Guillaume prit alors le chemin du retour, mais quelque chose avait changé. Le bruit de ses pas faisant crisser les petits cailloux était seul, plus d'oiseaux qui chantaient. Avait-il fait trop de bruit en passant ? Puis il entendit autre chose, un bruit sourd, soudain. Puis d'un coup plus rien, plus rien à part cette douleur lancinante. Et un goût, celui du sang et de la terre. Était-il tombé ? Il ne l'avait pas senti, il ne sentait que cette douleur. Et sa vue, le brouillard s'assombrissait, comme s'il se faisait enveloppé, étouffé. Ça y est il ne voyait plus rien, il n'entendait plus non plus d'ailleurs. Tout ce qui restait, c'était cette douleur, et le son grave de son cœur qui déclinait peu à peu dans ses tempes. Et enfin, plus rien.

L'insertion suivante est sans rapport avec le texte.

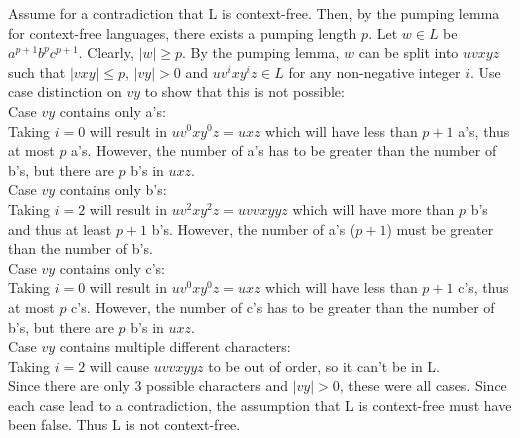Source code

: \documentclass{article}
\begin{document}
Assume for a contradiction that L is context-free. 
Then, by the pumping lemma for context-free languages, there exists a pumping length $p$. 
Let $w \in L$ be $a^{p+1}b^pc^{p+1}$. Clearly, $|w| \geq p$.
By the pumping lemma, $w$ can be split into $uvxyz$ such that $|vxy| \leq p$, $|vy| > 0$ and  $uv^ixy^iz \in L$ for any non-negative integer $i$.
Use case distinction on $vy$ to show that this is not possible:\\
Case $vy$ contains only a's:\\
Taking $i = 0$ will result in $uv^0xy^0z = uxz$ which will have less than $p + 1$ a's, thus at most $p$ a's.
However, the number of a's has to be greater than the number of b's, but there are $p$ b's in $uxz$.\\
Case $vy$ contains only b's:\\
Taking $i = 2$ will result in $uv^2xy^2z = uvvxyyz$ which will have more than $p$ b's and thus at least $p + 1$ b's.
However, the number of a's ($p + 1$) must be greater than the number of b's.\\
Case $vy$ contains only c's:\\
Taking $i = 0$ will result in $uv^0xy^0z = uxz$ which will have less than $p + 1$ c's, thus at most $p$ c's.
However, the number of c's has to be greater than the number of b's, but there are $p$ b's in $uxz$.\\
Case $vy$ contains multiple different characters:\\
Taking $i = 2$ will cause $uvvxyyz$ to be out of order, so it can't be in L.\\
Since there are only 3 possible characters and $|vy| > 0$, these were all cases.
Since each case lead to a contradiction, the assumption that L is context-free must have been false.
Thus L is not context-free.
\end{document}
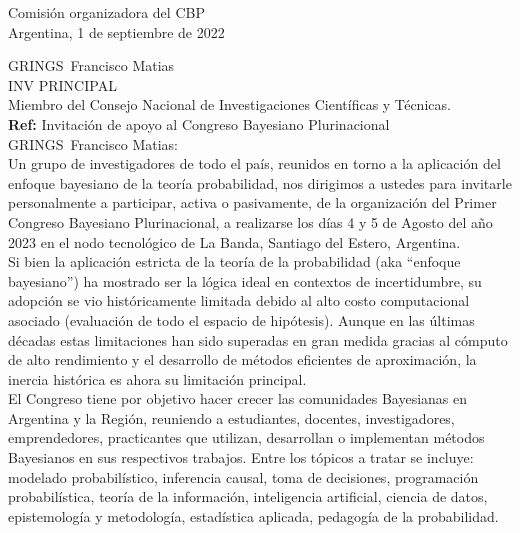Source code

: \documentclass[a4paper,11pt]{article}
\begin{document}
\begin{flushright}
Comisión organizadora del CBP \\
Argentina, 1 de septiembre de 2022
\end{flushright} 

\vspace{0.1cm}
\noindent
GRINGS Francisco Matias\\
INV PRINCIPAL \\
Miembro del Consejo Nacional de Investigaciones Científicas y Técnicas.\\[-0.1cm]

\hfill \textbf{Ref:} Invitación de apoyo al Congreso Bayesiano Plurinacional \\

\vspace{0.3cm} \noindent GRINGS Francisco Matias:\\

\indent Un grupo de investigadores de todo el país, reunidos en torno a la aplicación del enfoque bayesiano de la teoría probabilidad, nos dirigimos a ustedes para invitarle personalmente a participar, activa o pasivamente, de la organización del Primer Congreso Bayesiano Plurinacional, a realizarse los días 4 y 5 de Agosto del año 2023 en el nodo tecnológico de La Banda, Santiago del Estero, Argentina. \\

\indent Si bien la aplicación estricta de la teoría de la probabilidad (aka ``enfoque bayesiano'') ha mostrado ser la lógica ideal en contextos de incertidumbre, su adopción se vio históricamente limitada debido al alto costo computacional asociado (evaluación de todo el espacio de hipótesis). Aunque en las últimas décadas estas limitaciones han sido superadas en gran medida gracias al cómputo de alto rendimiento y el desarrollo de métodos eficientes de aproximación, la inercia histórica es ahora su limitación principal. \\

\indent  El Congreso tiene por objetivo hacer crecer las comunidades Bayesianas en Argentina y la Región, reuniendo a estudiantes, docentes, investigadores, emprendedores, practicantes que utilizan, desarrollan o implementan métodos Bayesianos en sus respectivos trabajos. Entre los tópicos a tratar se incluye: modelado probabilístico, inferencia causal, toma de decisiones, programación probabilística, teoría de la información, inteligencia artificial, ciencia de datos, epistemología y metodología, estadística aplicada, pedagogía de la probabilidad. \\
\end{document}
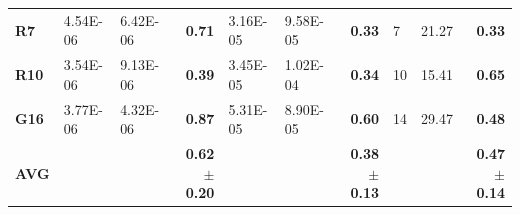 \documentclass[encoding=utf8,british]{tumphthesis}
\begin{document}
\begin{table}[H]
\begin{subtable}{1\textwidth}
{\begin{tabular}{|l|llr|llr|llr|}
\rowcolor[HTML]{CFE2F3} 
\textbf{R7}                               & 4.54E-06                                             & 6.42E-06                                              & \textbf{0.71}                                    & 3.16E-05                                            & 9.58E-05                                              & \textbf{0.33}                                    & 7                                                    & 21.27                                                 & \textbf{0.33}                                    \\
\textbf{R10}                              & 3.54E-06                                             & 9.13E-06                                              & \textbf{0.39}                                    & 3.45E-05                                             & 1.02E-04                                              & \textbf{0.34}                                    & 10                                                   & 15.41                                                 & \textbf{0.65}                                    \\
\rowcolor[HTML]{CFE2F3} 
\textbf{G16}                              & 3.77E-06                                             & 4.32E-06                                              & \textbf{0.87}                                    & 5.31E-05                                             & 8.90E-05                                              & \textbf{0.60}                                    & 14                                                   & 29.47                                                 & \textbf{0.48}                                    \\ \hline
\textbf{AVG}                             &                                                      &                                                       & \textbf{0.62$\pm$0.20}                           &                                                      &                                                       & \textbf{0.38$\pm$0.13}                           &                                                      &                                                       & \textbf{0.47$\pm$0.14}                          \\ \hline
\end{tabular}}
\end{subtable}

\bigskip
\begin{subtable}{1\textwidth}
\label{tab:benchmark-radmon-cpCSSC}


\end{subtable}
\end{table}
\end{document}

Ce matin, il était six heures et demie lorsque Alexandre descendit du 4x4. Son oncle était déjà en train de se préparer. Les bottes montées jusqu'au mollet, la veste orange et kaki, il était en train de charger son fusil. Alexandre fit de même. C'était la première qu'il se retrouverait seul. Son oncle lui avait lancé un défi, le premier qui rapporterait quelque chose paierait le repas. Naturellement, son oncle bien plus expérimenté, lui laisserait de l'avance. Mais Alexandre était nerveux, il voulait prouver qu'il en était capable, mais l'était-il vraiment ? D'autant plus qu'avec ce brouillard, ce ne serait pas une tâche aisée. Alors il saisit son fusil, souhaita bonne chance à son oncle, et s'enfonça dans la forêt. Il tentait de faire le moins de bruit possible, marchant lentement vers la petite clairière qu'il avait déjà repérée. Ici, à cette heure matinale, il trouverait un chevreuil, c'était certain. La forêt alentour était silencieuse, comme si les arbres l'observaient, scrutant chacun de ses gestes. Après quelques instants, esquivant soigneusement les branches pour ne pas éveiller les soupçons, il atterrit enfin devant la clairière. Une herbe haute, bien verte, de quoi attirer un bon nombre d'animaux. Et en effet, il les vit. Deux chevreuils, à quelques mètres, broutant sans se soucier du danger.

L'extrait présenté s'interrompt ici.